## Supplied data

---+---

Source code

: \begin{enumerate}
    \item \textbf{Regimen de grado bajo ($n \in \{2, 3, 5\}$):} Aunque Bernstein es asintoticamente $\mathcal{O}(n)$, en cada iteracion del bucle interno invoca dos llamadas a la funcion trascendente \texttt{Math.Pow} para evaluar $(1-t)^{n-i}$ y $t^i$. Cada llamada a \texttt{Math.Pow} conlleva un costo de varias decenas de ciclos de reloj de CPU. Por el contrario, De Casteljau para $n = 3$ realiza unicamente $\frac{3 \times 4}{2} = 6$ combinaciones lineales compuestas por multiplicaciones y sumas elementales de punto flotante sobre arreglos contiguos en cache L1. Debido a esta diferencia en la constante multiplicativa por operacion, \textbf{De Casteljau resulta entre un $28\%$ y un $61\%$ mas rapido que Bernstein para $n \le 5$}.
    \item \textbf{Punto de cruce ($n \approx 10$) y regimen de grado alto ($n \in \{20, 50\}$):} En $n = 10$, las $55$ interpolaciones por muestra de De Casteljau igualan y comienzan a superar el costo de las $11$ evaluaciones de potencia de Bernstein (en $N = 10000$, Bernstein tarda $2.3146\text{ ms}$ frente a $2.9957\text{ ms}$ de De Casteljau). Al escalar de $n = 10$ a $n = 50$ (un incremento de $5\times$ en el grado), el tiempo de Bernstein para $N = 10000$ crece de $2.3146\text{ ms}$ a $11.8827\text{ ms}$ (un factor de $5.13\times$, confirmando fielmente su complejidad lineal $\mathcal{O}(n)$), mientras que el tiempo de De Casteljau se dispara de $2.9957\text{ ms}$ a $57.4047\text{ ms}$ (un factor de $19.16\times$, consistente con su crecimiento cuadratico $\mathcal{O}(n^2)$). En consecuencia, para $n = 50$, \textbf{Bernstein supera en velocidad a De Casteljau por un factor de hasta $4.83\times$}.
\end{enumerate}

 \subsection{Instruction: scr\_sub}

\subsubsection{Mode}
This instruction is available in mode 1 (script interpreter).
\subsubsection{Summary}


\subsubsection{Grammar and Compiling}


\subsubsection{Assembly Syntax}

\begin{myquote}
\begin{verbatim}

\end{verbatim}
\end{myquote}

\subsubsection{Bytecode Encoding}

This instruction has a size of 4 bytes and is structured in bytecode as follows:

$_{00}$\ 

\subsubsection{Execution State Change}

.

---+---

## Instructions for the task
In the entries above, find each line containing the string "mathcal" and copy it.

## Output for this exercise
    \item \textbf{Regimen de grado bajo ($n \in \{2, 3, 5\}$):} Aunque Bernstein es asintoticamente $\mathcal{O}(n)$, en cada iteracion del bucle interno invoca dos llamadas a la funcion trascendente \texttt{Math.Pow} para evaluar $(1-t)^{n-i}$ y $t^i$. Cada llamada a \texttt{Math.Pow} conlleva un costo de varias decenas de ciclos de reloj de CPU. Por el contrario, De Casteljau para $n = 3$ realiza unicamente $\frac{3 \times 4}{2} = 6$ combinaciones lineales compuestas por multiplicaciones y sumas elementales de punto flotante sobre arreglos contiguos en cache L1. Debido a esta diferencia en la constante multiplicativa por operacion, \textbf{De Casteljau resulta entre un $28\%$ y un $61\%$ mas rapido que Bernstein para $n \le 5$}.
    \item \textbf{Punto de cruce ($n \approx 10$) y regimen de grado alto ($n \in \{20, 50\}$):} En $n = 10$, las $55$ interpolaciones por muestra de De Casteljau igualan y comienzan a superar el costo de las $11$ evaluaciones de potencia de Bernstein (en $N = 10000$, Bernstein tarda $2.3146\text{ ms}$ frente a $2.9957\text{ ms}$ de De Casteljau). Al escalar de $n = 10$ a $n = 50$ (un incremento de $5\times$ en el grado), el tiempo de Bernstein para $N = 10000$ crece de $2.3146\text{ ms}$ a $11.8827\text{ ms}$ (un factor de $5.13\times$, confirmando fielmente su complejidad lineal $\mathcal{O}(n)$), mientras que el tiempo de De Casteljau se dispara de $2.9957\text{ ms}$ a $57.4047\text{ ms}$ (un factor de $19.16\times$, consistente con su crecimiento cuadratico $\mathcal{O}(n^2)$). En consecuencia, para $n = 50$, \textbf{Bernstein supera en velocidad a De Casteljau por un factor de hasta $4.83\times$}.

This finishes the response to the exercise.